Define scWidth as a getter:

var setting = {
    get scWidth () { 
        return settingMap.scWidth[gamestatus.levelIndex]; 
    }
};

This way gamestatus.levelIndex will be evaluated each time you want to get the value of scWidth.

In your current code, scWidth is set to a value once and won't change unless you have other code that assigns directly to it.

In theory you could "refresh" a RequireJS module but I do not advocate using this approach for the goal you have. It is complicated to get it right.


You've edited your question to add a whole bunch of other values in settings that map to values in settingMap. Fair enough, here's how I'd do it.
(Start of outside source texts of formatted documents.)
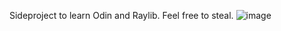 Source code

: Sideproject to learn Odin and Raylib. Feel free to steal.
![image](https://github.com/parodyband/odin-billiards/assets/1767779/38336278-ecf8-4ca3-96c1-a6b76d3dc532)
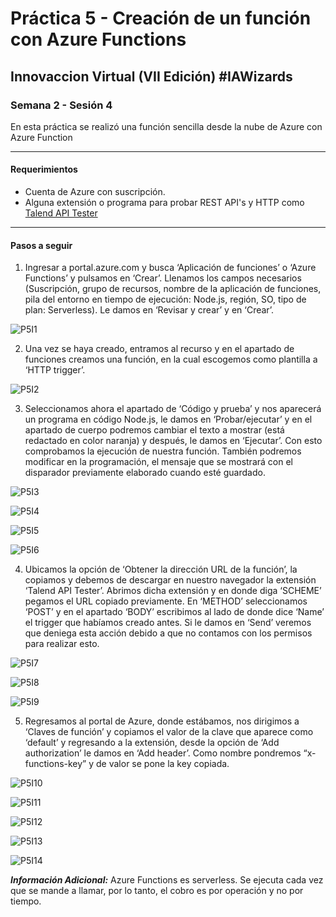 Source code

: # Práctica 5 - Creación de un función con Azure Functions

## Innovaccion Virtual (VII Edición) #IAWizards

### Semana 2 - Sesión 4

En esta práctica se realizó una función sencilla desde la nube de Azure con Azure Function

-----------------------------------------------------------

#### Requerimientos 

- Cuenta de Azure con suscripción.
- Alguna extensión o programa para probar REST API's y HTTP como [Talend API Tester](https://chrome.google.com/webstore/detail/talend-api-tester-free-ed/aejoelaoggembcahagimdiliamlcdmfm)

-----------------------------------------------------------

#### Pasos a seguir

1. Ingresar a portal.azure.com y busca ‘Aplicación de funciones’ o ‘Azure Functions’ y pulsamos en ‘Crear’. Llenamos los campos necesarios (Suscripción, grupo de recursos, nombre de la aplicación de funciones, pila del entorno en tiempo de ejecución: Node.js, región, SO, tipo de plan: Serverless). Le damos en ‘Revisar y crear’ y en ‘Crear’.

![P5I1](https://github.com/AlbertoSF99/Practica-5/blob/main/Images/Sesi%C3%B3n%204%20-%20P5%2001.PNG)

2. Una vez se haya creado, entramos al recurso y en el apartado de funciones creamos una función, en la cual escogemos como plantilla a ‘HTTP trigger’.

![P5I2](https://github.com/AlbertoSF99/Practica-5/blob/main/Images/Sesi%C3%B3n%204%20-%20P5%2002.PNG)

3. Seleccionamos ahora el apartado de ‘Código y prueba’ y nos aparecerá un programa en código Node.js, le damos en ‘Probar/ejecutar’ y en el apartado de cuerpo podremos cambiar el texto a mostrar (está redactado en color naranja) y después, le damos en ‘Ejecutar’. Con esto comprobamos la ejecución de nuestra función. También podremos modificar en la programación, el mensaje que se mostrará con el disparador previamente elaborado cuando esté guardado.

![P5I3](https://github.com/AlbertoSF99/Practica-5/blob/main/Images/Sesi%C3%B3n%204%20-%20P5%2003.PNG)

![P5I4](https://github.com/AlbertoSF99/Practica-5/blob/main/Images/Sesi%C3%B3n%204%20-%20P5%2004.PNG)

![P5I5](https://github.com/AlbertoSF99/Practica-5/blob/main/Images/Sesi%C3%B3n%204%20-%20P5%2005.PNG)

![P5I6](https://github.com/AlbertoSF99/Practica-5/blob/main/Images/Sesi%C3%B3n%204%20-%20P5%2006.PNG)

4. Ubicamos la opción de ‘Obtener la dirección URL de la función’, la copiamos y debemos de descargar en nuestro navegador la extensión ‘Talend API Tester’. Abrimos dicha extensión y en donde diga ‘SCHEME’ pegamos el URL copiado previamente. En ‘METHOD’ seleccionamos ‘POST’ y en el apartado ‘BODY’ escribimos al lado de donde dice ‘Name’ el trigger que habíamos creado antes. Si le damos en ‘Send’ veremos que deniega esta acción debido a que no contamos con los permisos para realizar esto.

![P5I7](https://github.com/AlbertoSF99/Practica-5/blob/main/Images/Sesi%C3%B3n%204%20-%20P5%2007.PNG)

![P5I8](https://github.com/AlbertoSF99/Practica-5/blob/main/Images/Sesi%C3%B3n%204%20-%20P5%2008.PNG)

![P5I9](https://github.com/AlbertoSF99/Practica-5/blob/main/Images/Sesi%C3%B3n%204%20-%20P5%2009.PNG)

5. Regresamos al portal de Azure, donde estábamos, nos dirigimos a ‘Claves de función’ y copiamos el valor de la clave que aparece como ‘default’ y regresando a la extensión, desde la opción de ‘Add authorization’ le damos en ‘Add header’. Como nombre pondremos “x-functions-key” y de valor se pone la key copiada.

![P5I10](https://github.com/AlbertoSF99/Practica-5/blob/main/Images/Sesi%C3%B3n%204%20-%20P5%2010.PNG)

![P5I11](https://github.com/AlbertoSF99/Practica-5/blob/main/Images/Sesi%C3%B3n%204%20-%20P5%2011.PNG)

![P5I12](https://github.com/AlbertoSF99/Practica-5/blob/main/Images/Sesi%C3%B3n%204%20-%20P5%2012.PNG)

![P5I13](https://github.com/AlbertoSF99/Practica-5/blob/main/Images/Sesi%C3%B3n%204%20-%20P5%2013.PNG)

![P5I14](https://github.com/AlbertoSF99/Practica-5/blob/main/Images/Sesi%C3%B3n%204%20-%20P5%2014.PNG)

***Información Adicional:*** Azure Functions es serverless. Se ejecuta cada vez que se mande a llamar, por lo tanto, el cobro es por operación y no por tiempo.
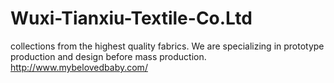 # Wuxi-Tianxiu-Textile-Co.Ltd
collections from the highest quality fabrics. We are specializing in prototype production and design before mass production.  http://www.mybelovedbaby.com/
Define in settings all the fields that do not follow the pattern of settings.<name> -> settingMap.<name>[gamestatus.levelIndex] and then run a loop to define getters for all those fields that do follow the pattern:

// Extend this list to all the fields that follow the pattern.
var fields = ["scWidth", "scHeight"];

for (var i = 0, field; (field = fields[i]); ++i) {
    (function (field) {
        Object.defineProperty(settings, field, {
            get: function () {
                return settingMap[field][gamestatus.levelIndex];
            }
        });
    })(field);
}

Here's a complete piece of code that shows it works:

var gamestatus = {
    levelIndex: 0
};

var settingMap = {
    "scWidth": [ "scWidth0", "scWidth1"],
    "scHeight": [ "scHeight0", "scHeight1"]
};

var settings = {
    // Any field that does not follow the pattern can be put here.
    maxLevel : settingMap.level.length
};

// Extend this list to all the fields that follow the pattern.
var fields = ["scWidth", "scHeight"];

for (var i = 0, field; (field = fields[i]); ++i) {
    (function (field) {
        Object.defineProperty(settings, field, {
            get: function () {
                return settingMap[field][gamestatus.levelIndex];
            }
        });
    })(field);
}

console.log(settings.scWidth);
console.log(settings.scHeight);
gamestatus.levelIndex++;
console.log(settings.scWidth);
console.log(settings.scHeight);

Notes on the code:

  1. Getters and how do define them is well documented here.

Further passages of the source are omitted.